He was a fool.
With all her ignorance of the world she could see that nobody but an arrant imbecile could have brought her to the present pass.
Her native sagacity revolted.
Gusts of feeling came over her in which she could have thrashed him into the realization of his responsibilities.
Sticking out of the breast-pocket of his soiled coat was the packet which he had received on the previous day.
If he had not already lost it, he could only thank his luck.
She took it.
There were English bank-notes in it for two hundred pounds, a letter from a banker, and other papers.
With precautions against noise she tore the envelope and the letter and papers into small pieces, and then looked about for a place to hide them.
A cupboard suggested itself.
She got on a chair, and pushed the fragments out of sight on the topmost shelf, where they may well be to this day.
She finished dressing, and then sewed the notes into the lining of her skirt.
She had no silly, delicate notions about stealing.
She obscurely felt that, in the care of a man like Gerald, she might find herself in the most monstrous, the most impossible dilemmas.

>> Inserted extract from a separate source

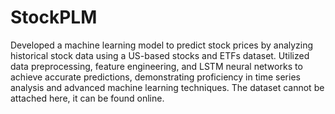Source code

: # StockPLM
 Developed a machine learning model to predict stock prices by analyzing historical stock data using a US-based stocks and ETFs dataset. Utilized data preprocessing, feature engineering, and LSTM neural networks to achieve accurate predictions, demonstrating proficiency in time series analysis and advanced machine learning techniques. The dataset cannot be attached here, it can be found online.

Those notes, safe and secret in her skirt, gave her confidence, reassured her against the perils of the future, and endowed her with independence.
The act was characteristic of her enterprise and of her fundamental prudence.
It approached the heroic.
And her conscience hotly defended its righteousness.
She decided that when he discovered his loss, she would merely deny all knowledge of the envelope, for he had not spoken a word to her about it. He never mentioned the details of money; he had a fortune.
However, the necessity for this untruth did not occur.
He made no reference whatever to his loss.
The fact was, he thought he had been careless enough to let the envelope be filched from him during the excesses of the night.
All day till evening Sophia sat on a dirty chair, without food, while Gerald slept.
She kept repeating to herself, in amazed resentment:
"A hundred francs for this room!
A hundred francs!
And he hadn't the pluck to tell me!"
She could not have expressed her contempt.
Long before sheer ennui forced her to look out of the window again, every sign of justice had been removed from the square.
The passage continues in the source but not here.